Recorded data
........

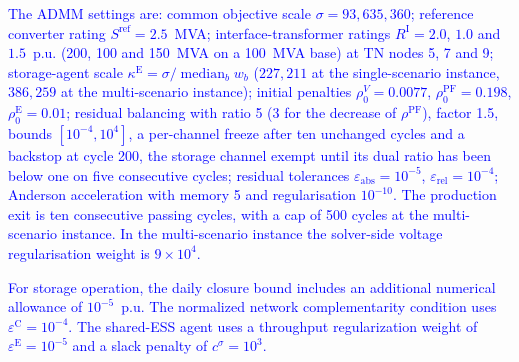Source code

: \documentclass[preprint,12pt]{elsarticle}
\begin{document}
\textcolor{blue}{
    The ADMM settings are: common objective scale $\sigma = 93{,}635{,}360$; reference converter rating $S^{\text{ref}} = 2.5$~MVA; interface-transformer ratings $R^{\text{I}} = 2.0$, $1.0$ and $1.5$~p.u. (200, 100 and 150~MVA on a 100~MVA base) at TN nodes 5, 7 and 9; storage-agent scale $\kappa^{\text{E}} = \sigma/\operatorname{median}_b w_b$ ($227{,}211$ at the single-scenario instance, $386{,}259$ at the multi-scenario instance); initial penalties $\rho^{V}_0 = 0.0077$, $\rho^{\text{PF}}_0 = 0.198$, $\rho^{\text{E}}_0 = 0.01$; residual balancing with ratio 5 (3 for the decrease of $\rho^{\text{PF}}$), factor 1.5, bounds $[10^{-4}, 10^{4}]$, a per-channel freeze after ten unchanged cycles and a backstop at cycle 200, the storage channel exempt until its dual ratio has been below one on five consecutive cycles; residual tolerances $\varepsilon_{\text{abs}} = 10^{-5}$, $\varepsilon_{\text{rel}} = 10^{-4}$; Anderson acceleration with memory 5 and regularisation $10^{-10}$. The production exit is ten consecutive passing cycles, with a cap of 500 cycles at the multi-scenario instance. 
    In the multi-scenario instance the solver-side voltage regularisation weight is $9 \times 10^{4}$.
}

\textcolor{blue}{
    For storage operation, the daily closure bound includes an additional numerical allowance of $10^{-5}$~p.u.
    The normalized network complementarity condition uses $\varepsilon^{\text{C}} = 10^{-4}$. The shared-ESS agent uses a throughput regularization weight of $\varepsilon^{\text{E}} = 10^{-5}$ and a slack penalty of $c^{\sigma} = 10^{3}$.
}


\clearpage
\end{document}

........

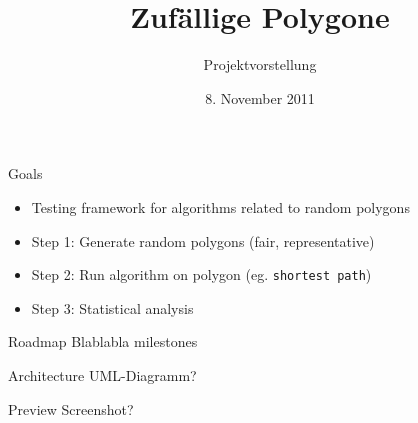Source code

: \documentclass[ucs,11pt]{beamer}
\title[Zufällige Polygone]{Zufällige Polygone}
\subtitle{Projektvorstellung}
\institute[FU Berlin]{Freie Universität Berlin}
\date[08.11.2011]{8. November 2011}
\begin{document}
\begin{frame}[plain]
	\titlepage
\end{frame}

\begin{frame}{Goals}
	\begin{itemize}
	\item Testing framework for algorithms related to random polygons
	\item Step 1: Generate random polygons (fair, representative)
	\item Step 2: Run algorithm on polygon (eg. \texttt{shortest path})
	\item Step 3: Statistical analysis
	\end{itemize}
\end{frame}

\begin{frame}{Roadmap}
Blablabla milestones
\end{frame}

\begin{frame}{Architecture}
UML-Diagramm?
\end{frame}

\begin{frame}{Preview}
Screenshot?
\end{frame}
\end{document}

........

▸ **TASK GOAL**:
Within the records, how many lines carry the word "begin"? Reply with the figure alone.

▸ **OUTPUT FOR THIS TASK**:
8